Towards Fast IO on Linux using Rust

We will be trying to compare various different ways of reading a file using Rust. Apart from "wc -l" we will be running each function 10 times using criterion and then picking the mean.

Code for the following benchmarks lives at Benchmark code for Linux IO using Rust. In the following code BUFFER_SIZE was 8192 and NUM_BUFFERS was 32.

Details about the machine

  1. Framework 16 with 7840hs and 64 Gigs of RAM. Power plugged in and performance mode enabled.
  2. SSD: WD_BLACK SN850X 4000GB. Test using Gnome Disks shows the read speed at 3.6 GB/s (Sample size 1000MB, 100 Samples).
  3. Filesystem : btrfs
  4. Uname string: Linux fedora 6.8.8-300.fc40.x86_64 #1 SMP PREEMPT_DYNAMIC Sat Apr 27 17:53:31 UTC 2024 x86_64 GNU/Linux

Details about the text file

Uncompressed size: 22G Number of lines: 200,000,000 Compressed size after btrfs compression (zstd): 5.3G

For the impatient: an overview of the results

Method Time (seconds)
Mmap with AVX512 2.61
Mmap with AVX2 2.64
io_uring with Vectored IO 2.86
Vectored IO 2.89
Mmap 3.43
io_uring 5.26
wc -l (baseline) 8.01
Direct IO 10.56
BufReader without appends 15.94
BufReader with lines().count() 33.50
Benchmark results

Interesting observation was that AVX512 was taking 2.61 seconds, file is ~22G and SSD benchmarks show 3.6 GB/s read speed. This means that the file should be read in about 6 seconds. The AVX512 implementation is reading the file at about 8.4 GB/s. What gives? Turns out Fedora uses btrfs which enables zstd compression by default. Actual on disk size can be found using compsize.

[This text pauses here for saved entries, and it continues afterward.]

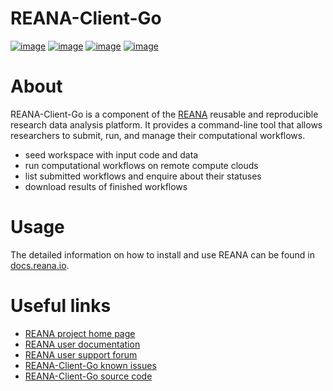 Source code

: # REANA-Client-Go

[![image](https://github.com/reanahub/reana-client-go/workflows/CI/badge.svg)](https://github.com/reanahub/reana-client-go/actions)
[![image](https://codecov.io/gh/reanahub/reana-client-go/branch/master/graph/badge.svg)](https://codecov.io/gh/reanahub/reana-client-go)
[![image](https://img.shields.io/badge/discourse-forum-blue.svg)](https://forum.reana.io)
[![image](https://img.shields.io/github/license/reanahub/reana.svg)](https://github.com/reanahub/reana-client-go/blob/master/LICENSE)

# About

REANA-Client-Go is a component of the [REANA](https://www.reana.io/) reusable and
reproducible research data analysis platform. It provides a command-line tool that allows
researchers to submit, run, and manage their computational workflows.

- seed workspace with input code and data
- run computational workflows on remote compute clouds
- list submitted workflows and enquire about their statuses
- download results of finished workflows

# Usage

The detailed information on how to install and use REANA can be found in
[docs.reana.io](https://docs.reana.io).

# Useful links

- [REANA project home page](http://www.reana.io/)
- [REANA user documentation](https://docs.reana.io)
- [REANA user support forum](https://forum.reana.io)
- [REANA-Client-Go known issues](https://github.com/reanahub/reana-client-go/issues)
- [REANA-Client-Go source code](https://github.com/reanahub/reana-client-go)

opdroid@box:~/tmp$ sudo compsize data 
Processed 1 file, 177437 regular extents (177437 refs), 0 inline.
Type       Perc     Disk Usage   Uncompressed Referenced  
TOTAL       24%      5.3G          21G          21G       
none       100%       32K          32K          32K       
zstd        24%      5.3G          21G          21G

Thanks to these fine folks

  1. @alextjensen - for pointing me to sane defaults for BufReader and to compile to the native arch.
  2. @aepau2 - for spotting a glaring error in the wc numbers. I had forgotten to drop the cache before measuring with wc.
  3. @rflaherty71 - for pointing me to use more buffers which are larger (64 x 64k).
  4. @daniel_c0deb0t - for pointing me to use larger buffers.

Always a good idea to use some code we did not write as a baseline.

Baseline: wc -l

  opdroid@box:~/tmp$ time wc -l data
  200000000 data

  real	0m8.010s
  user	0m0.193s
  sys	0m7.591s

We reset the file caches using the following command at the end of each function. I am yet to figure out how to use a teardown function in criterion so that this doesnt get counted in the time taken.

// TODO: move to a teardown function in criterion
fn reset_file_caches() {
    // Execute the command to reset file caches
    let output = Command::new("sudo")
        .arg("sh")
        .arg("-c")
        .arg("echo 3 > /proc/sys/vm/drop_caches")
        .output()
        .expect("Failed to reset file caches");

    // Check if the command executed successfully
    if !output.status.success() {
        panic!("Failed to reset file caches: {:?}", output);
    }
}

Method 1: Read the file using BufReader and use reader.lines().count()

fn count_newlines_standard(filename: &str) -> Result<usize, std::io::Error> {
    let file = File::open(filename)?;
    let reader = BufReader::with_capacity(16 * 1024, file);

    let newline_count = reader.lines().count();

    reset_file_caches();
    Ok(newline_count)
}

This takes about 36.5 seconds on my machine.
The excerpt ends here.